Starting at the line below that contains "### Scenarios", print each line through the end of the records exactly as it appears.

[[ EXTRACTED INFORMATION, beginning ]]

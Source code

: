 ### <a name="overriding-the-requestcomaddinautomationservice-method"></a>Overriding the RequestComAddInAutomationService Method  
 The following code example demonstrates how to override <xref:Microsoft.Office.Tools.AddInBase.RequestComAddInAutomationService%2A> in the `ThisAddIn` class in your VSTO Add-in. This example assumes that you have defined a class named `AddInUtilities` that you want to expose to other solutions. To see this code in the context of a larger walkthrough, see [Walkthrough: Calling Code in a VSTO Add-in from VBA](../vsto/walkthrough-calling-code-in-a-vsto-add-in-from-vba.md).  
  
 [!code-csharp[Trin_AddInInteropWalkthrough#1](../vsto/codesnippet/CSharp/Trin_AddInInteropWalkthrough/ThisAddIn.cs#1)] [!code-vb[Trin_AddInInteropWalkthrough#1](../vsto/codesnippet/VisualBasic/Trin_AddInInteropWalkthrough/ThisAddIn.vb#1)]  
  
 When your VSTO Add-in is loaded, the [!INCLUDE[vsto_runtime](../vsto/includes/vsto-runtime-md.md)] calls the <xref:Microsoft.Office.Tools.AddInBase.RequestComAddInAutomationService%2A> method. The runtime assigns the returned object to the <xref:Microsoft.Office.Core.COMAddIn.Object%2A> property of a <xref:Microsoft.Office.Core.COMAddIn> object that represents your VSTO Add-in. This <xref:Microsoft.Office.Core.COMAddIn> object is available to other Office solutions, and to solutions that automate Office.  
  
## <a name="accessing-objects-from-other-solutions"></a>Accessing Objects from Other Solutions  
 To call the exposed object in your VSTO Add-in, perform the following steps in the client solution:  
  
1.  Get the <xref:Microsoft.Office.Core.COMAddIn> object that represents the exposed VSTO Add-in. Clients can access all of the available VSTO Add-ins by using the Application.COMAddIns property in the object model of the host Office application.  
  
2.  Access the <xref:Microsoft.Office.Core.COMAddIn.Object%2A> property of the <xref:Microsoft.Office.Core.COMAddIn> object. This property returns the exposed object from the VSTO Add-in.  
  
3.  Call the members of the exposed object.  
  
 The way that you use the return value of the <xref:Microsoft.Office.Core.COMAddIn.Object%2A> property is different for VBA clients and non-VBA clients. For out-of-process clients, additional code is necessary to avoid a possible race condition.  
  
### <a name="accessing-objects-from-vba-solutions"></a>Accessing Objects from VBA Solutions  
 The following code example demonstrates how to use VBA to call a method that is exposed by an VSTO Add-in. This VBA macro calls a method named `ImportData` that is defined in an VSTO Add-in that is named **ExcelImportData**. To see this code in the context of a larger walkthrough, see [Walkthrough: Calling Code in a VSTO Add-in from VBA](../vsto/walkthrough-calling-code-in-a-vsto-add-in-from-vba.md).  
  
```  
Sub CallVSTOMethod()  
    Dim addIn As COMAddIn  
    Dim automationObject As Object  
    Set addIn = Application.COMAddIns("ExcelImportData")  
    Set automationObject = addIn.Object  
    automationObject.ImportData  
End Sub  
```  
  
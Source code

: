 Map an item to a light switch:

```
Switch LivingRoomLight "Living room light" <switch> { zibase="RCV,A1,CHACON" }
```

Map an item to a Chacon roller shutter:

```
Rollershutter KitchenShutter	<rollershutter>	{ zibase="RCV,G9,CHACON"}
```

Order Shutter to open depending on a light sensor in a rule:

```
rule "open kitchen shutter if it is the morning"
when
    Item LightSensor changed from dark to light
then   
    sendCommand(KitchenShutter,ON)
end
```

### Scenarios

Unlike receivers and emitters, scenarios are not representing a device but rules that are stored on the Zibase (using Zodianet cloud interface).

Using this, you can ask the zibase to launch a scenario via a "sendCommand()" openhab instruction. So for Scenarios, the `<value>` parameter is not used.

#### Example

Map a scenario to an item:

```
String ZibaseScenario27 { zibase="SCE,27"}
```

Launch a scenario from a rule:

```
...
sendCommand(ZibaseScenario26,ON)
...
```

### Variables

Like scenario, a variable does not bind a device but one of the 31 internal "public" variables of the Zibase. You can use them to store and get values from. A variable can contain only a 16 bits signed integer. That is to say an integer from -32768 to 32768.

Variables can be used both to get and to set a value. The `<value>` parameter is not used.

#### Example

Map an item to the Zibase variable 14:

[[ EXTRACTED INFORMATION, end ]]

## RESPONSE FOR THIS EXERCISE
### Scenarios

Unlike receivers and emitters, scenarios are not representing a device but rules that are stored on the Zibase (using Zodianet cloud interface).

Using this, you can ask the zibase to launch a scenario via a "sendCommand()" openhab instruction. So for Scenarios, the `<value>` parameter is not used.

#### Example

Map a scenario to an item:

```
String ZibaseScenario27 { zibase="SCE,27"}
```

Launch a scenario from a rule:

```
...
sendCommand(ZibaseScenario26,ON)
...
```

### Variables

Like scenario, a variable does not bind a device but one of the 31 internal "public" variables of the Zibase. You can use them to store and get values from. A variable can contain only a 16 bits signed integer. That is to say an integer from -32768 to 32768.

Variables can be used both to get and to set a value. The `<value>` parameter is not used.

#### Example

Map an item to the Zibase variable 14:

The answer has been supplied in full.